> [Directions]: If a line in the data holds the string "core", list it.
*** Records for this exercise ***
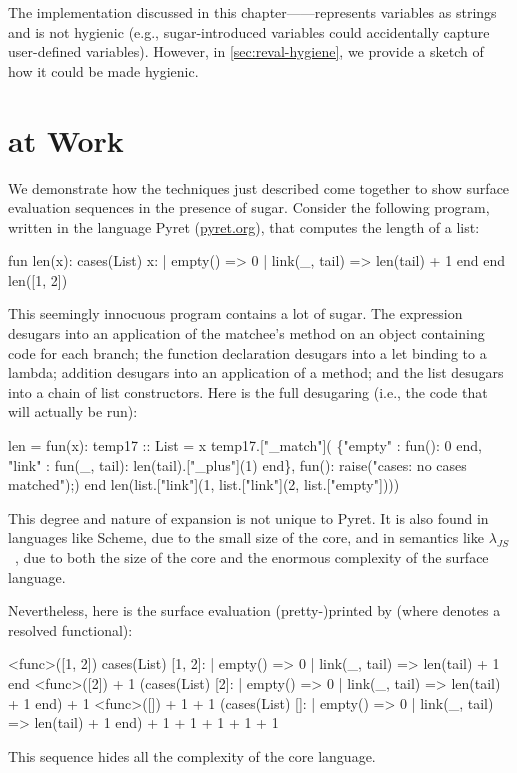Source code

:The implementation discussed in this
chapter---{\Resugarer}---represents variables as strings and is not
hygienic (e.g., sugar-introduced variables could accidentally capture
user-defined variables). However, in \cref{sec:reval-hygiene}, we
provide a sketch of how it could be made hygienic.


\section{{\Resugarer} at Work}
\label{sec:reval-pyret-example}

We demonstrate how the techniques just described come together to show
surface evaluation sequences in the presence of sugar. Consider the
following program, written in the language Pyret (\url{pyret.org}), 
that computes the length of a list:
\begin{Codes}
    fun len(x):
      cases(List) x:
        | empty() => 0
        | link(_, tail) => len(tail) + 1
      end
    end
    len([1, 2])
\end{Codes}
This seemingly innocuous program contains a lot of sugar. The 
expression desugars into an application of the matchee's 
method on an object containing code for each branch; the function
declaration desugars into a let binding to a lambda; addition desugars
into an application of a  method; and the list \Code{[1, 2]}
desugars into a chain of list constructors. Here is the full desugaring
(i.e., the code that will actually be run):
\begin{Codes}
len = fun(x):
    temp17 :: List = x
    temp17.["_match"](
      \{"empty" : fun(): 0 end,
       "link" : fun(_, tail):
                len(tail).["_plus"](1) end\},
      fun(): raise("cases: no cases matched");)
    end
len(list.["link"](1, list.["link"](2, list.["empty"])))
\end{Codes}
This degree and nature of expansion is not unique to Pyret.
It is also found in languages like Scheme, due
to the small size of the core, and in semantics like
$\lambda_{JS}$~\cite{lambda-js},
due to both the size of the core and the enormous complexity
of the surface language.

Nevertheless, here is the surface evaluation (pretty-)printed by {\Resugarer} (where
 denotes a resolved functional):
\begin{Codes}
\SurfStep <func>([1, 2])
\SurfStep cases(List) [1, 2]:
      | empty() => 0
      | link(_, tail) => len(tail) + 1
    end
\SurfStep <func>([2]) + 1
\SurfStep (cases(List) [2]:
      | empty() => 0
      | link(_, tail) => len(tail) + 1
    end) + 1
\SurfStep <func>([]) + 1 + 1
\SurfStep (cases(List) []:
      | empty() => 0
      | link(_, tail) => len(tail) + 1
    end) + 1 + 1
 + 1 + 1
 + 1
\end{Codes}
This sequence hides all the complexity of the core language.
*** End of Records for this exercise ***
> [Your solution]:
to the small size of the core, and in semantics like
due to both the size of the core and the enormous complexity
This sequence hides all the complexity of the core language.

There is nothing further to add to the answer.